Hi all,
I've deployed Traefik v2.1.2 on a AKS Kubernetes cluster, along with our application and have run jmeter for performance benchmarks. Those benchmarks have highlighted a bottle neck and I have been hunting down where the performance drop occurs. After some research it looks like traefik is this bottleneck.
Setup
Kubernetes cluster on AKS, 2 nodes, each with 8vCPU and 64GB of memory. Traefik is sitting behind a LoadBalancer Service, DNS is configured to point at the LB public IP adress and all services can be reached. Traefik is configured with the following args:
- "--entrypoints.websecure.forwardedheaders.insecure=true
- "--api.dashboard=true"
- "--api.insecure=true"
- "--ping=true"
- "--providers.kubernetescrd"
- "--log.level=Error"
- "--accesslog=false"
with 4 pods serving traefik
For this app in particular, we have client -> LoadBalancer -> Traefik -> app (2 replicas)
Testing performed
All testing is completed using Jmeter.
- Testing the app without traefik results in approx 800msg/s. I.E going direct to the loadbalancer azure service.

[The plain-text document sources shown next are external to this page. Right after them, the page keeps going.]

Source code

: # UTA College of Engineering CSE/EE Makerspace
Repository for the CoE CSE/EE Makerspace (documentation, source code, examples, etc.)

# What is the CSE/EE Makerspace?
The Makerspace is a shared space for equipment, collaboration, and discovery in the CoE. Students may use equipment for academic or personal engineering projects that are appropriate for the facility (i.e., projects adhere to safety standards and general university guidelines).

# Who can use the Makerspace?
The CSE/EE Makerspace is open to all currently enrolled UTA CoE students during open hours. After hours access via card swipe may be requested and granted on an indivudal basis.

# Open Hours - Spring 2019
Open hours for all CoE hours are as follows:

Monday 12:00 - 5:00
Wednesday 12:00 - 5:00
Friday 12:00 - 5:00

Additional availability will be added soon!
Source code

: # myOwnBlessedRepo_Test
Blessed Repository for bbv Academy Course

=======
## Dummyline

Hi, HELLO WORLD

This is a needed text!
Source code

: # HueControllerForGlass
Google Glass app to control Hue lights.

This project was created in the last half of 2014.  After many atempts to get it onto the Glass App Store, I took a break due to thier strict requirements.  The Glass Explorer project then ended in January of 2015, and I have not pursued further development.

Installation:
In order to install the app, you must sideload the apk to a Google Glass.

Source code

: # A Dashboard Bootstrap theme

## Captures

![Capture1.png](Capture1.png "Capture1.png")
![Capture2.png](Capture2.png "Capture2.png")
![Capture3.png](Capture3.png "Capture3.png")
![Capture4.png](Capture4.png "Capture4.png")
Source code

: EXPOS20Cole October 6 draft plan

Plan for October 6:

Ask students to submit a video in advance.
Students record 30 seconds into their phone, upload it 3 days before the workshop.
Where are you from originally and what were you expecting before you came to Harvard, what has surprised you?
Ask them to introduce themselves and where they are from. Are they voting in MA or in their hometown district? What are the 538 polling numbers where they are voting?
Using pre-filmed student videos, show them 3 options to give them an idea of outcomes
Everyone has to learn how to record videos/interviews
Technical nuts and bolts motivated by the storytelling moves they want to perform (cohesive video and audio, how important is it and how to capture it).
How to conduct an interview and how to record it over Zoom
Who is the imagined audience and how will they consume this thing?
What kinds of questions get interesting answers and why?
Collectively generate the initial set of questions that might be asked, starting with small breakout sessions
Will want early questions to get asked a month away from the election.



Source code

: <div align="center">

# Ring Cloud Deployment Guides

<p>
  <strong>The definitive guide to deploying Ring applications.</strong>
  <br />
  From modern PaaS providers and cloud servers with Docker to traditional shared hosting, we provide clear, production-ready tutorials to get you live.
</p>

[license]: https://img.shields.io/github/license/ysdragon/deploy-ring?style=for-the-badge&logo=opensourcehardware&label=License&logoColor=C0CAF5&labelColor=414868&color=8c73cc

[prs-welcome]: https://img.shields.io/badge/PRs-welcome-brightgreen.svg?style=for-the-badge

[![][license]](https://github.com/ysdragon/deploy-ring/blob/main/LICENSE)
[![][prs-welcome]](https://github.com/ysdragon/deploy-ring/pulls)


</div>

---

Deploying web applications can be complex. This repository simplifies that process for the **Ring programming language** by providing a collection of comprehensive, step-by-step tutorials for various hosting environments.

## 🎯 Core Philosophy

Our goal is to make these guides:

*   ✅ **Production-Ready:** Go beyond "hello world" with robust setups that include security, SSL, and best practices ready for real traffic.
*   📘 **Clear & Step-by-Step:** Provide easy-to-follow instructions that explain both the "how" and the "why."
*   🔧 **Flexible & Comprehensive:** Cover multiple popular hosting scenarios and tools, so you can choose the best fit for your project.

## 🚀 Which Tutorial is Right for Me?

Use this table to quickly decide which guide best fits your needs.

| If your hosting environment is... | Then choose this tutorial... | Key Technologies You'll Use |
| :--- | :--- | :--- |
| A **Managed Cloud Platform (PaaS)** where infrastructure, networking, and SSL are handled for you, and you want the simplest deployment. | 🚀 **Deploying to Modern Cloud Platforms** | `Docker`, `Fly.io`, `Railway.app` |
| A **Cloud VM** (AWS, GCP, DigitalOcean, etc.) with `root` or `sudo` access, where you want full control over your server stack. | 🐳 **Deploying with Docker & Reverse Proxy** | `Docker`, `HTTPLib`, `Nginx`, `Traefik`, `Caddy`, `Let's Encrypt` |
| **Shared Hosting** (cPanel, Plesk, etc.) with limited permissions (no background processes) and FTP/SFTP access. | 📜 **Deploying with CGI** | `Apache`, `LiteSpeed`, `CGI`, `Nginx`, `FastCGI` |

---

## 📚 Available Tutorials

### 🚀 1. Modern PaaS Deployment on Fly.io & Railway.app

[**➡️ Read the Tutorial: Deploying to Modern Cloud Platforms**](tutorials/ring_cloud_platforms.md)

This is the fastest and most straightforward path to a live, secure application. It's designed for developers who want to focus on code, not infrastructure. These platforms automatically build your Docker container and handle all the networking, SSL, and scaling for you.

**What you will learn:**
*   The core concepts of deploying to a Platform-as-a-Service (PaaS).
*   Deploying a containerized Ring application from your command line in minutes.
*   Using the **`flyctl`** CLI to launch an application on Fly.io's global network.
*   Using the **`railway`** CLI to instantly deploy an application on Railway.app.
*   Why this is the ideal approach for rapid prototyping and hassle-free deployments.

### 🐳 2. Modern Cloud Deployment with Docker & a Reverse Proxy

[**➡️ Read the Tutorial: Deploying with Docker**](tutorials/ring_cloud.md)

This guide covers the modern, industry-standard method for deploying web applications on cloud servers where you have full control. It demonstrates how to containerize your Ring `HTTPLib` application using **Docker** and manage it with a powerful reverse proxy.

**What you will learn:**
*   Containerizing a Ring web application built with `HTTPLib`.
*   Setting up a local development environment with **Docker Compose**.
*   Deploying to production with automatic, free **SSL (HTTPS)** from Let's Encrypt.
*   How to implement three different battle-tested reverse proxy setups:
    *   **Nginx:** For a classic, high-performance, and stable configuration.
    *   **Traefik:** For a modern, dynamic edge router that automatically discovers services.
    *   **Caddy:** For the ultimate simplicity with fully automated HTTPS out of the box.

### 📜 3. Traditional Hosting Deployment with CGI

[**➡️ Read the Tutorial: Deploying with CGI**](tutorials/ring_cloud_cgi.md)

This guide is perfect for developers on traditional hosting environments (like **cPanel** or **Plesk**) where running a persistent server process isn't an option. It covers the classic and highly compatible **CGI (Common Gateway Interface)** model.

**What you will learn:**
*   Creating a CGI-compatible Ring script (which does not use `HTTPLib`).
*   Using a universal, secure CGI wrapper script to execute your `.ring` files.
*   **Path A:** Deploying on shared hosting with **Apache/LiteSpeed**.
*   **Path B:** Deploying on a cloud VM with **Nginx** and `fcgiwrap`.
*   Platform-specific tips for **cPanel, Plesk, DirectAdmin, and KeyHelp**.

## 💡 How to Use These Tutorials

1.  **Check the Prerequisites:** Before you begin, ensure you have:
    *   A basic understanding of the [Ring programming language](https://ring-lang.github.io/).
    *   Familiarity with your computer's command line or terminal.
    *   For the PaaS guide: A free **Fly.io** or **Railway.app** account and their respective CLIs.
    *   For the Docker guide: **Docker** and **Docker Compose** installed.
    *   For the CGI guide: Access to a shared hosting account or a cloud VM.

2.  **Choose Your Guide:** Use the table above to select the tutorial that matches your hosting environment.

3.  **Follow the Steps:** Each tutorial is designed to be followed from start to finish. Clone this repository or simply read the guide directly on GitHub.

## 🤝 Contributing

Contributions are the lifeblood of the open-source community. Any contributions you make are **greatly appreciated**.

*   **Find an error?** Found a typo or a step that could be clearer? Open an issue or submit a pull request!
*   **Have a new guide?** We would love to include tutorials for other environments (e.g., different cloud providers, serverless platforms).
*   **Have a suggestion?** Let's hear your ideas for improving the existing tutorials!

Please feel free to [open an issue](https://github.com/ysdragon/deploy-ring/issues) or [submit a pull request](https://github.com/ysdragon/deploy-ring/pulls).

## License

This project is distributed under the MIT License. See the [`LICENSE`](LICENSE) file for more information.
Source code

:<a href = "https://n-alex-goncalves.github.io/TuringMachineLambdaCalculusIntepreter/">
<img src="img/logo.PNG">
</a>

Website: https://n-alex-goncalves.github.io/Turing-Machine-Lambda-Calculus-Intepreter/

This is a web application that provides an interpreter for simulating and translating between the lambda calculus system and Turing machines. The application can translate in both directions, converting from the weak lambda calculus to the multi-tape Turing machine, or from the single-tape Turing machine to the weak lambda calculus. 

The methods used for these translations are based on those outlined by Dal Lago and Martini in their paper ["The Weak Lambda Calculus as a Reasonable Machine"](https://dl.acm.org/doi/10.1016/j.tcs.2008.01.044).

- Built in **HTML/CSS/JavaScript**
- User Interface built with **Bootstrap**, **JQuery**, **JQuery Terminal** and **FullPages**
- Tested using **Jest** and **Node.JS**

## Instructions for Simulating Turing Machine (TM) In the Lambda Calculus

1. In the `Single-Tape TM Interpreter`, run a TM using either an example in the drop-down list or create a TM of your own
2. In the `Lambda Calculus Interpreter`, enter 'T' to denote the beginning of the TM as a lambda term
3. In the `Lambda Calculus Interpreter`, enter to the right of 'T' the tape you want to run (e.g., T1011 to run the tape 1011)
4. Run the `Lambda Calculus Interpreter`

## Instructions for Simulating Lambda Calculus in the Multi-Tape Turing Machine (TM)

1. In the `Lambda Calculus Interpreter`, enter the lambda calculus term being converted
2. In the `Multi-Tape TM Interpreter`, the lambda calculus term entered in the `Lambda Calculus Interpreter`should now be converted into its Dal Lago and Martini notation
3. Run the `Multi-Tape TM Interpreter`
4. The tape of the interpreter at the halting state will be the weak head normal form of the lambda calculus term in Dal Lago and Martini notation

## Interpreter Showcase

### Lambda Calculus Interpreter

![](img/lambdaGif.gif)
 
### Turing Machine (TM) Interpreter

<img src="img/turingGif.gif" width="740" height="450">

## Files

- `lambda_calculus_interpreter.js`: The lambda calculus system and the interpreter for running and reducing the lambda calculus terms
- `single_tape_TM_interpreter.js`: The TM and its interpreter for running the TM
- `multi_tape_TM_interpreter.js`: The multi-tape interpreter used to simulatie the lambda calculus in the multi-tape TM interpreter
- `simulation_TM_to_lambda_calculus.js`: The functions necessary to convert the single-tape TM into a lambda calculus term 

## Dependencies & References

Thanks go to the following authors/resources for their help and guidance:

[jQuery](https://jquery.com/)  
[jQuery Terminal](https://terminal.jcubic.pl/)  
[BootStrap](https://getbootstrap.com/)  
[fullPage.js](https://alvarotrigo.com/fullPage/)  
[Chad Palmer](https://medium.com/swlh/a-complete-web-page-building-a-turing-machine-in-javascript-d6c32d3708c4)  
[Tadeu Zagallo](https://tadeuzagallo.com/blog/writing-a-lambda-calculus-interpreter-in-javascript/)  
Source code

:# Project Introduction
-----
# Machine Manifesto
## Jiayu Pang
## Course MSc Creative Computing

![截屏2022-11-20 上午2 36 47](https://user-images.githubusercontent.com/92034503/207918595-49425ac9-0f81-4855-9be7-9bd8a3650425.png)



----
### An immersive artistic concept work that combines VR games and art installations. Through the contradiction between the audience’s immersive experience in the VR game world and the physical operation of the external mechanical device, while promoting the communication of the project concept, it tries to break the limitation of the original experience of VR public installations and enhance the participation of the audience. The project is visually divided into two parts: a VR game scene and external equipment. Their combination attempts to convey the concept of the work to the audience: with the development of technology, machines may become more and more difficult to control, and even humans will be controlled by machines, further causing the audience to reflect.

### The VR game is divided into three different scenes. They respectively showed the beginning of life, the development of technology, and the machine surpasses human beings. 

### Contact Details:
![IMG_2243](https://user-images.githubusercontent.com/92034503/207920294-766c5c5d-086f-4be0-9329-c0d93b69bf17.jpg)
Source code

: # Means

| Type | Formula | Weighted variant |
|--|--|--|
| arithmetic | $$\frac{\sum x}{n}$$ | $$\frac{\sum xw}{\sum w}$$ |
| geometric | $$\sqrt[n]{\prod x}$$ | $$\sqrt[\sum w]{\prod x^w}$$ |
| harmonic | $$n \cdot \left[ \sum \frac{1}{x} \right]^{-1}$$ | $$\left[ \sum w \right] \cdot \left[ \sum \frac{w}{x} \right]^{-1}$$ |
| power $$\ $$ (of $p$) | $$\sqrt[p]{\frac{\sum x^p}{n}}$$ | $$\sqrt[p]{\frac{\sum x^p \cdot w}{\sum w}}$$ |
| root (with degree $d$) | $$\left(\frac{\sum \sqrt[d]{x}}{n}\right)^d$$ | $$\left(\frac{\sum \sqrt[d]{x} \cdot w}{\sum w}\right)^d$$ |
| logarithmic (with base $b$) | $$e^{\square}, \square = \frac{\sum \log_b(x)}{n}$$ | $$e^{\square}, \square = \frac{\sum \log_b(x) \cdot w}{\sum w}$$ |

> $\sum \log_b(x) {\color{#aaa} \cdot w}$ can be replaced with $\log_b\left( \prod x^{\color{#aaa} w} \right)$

- Using traefik results in approx 100msg/s. I.E via traefik which forwards to the load balanced azure service
Parameters changed
I've tried tweaking more/less replicas for everything, assigning/removing resource requests/limits for the deployments of Traefik reducing logging in traefik, but none of those really have a big impact, performance stays around 100msg/s.
Any idea?
I'm cant think of any thing else to try, any ideas? Obviously Traefik is introducing a 10x decrease in performance so something must be incorrectly configured.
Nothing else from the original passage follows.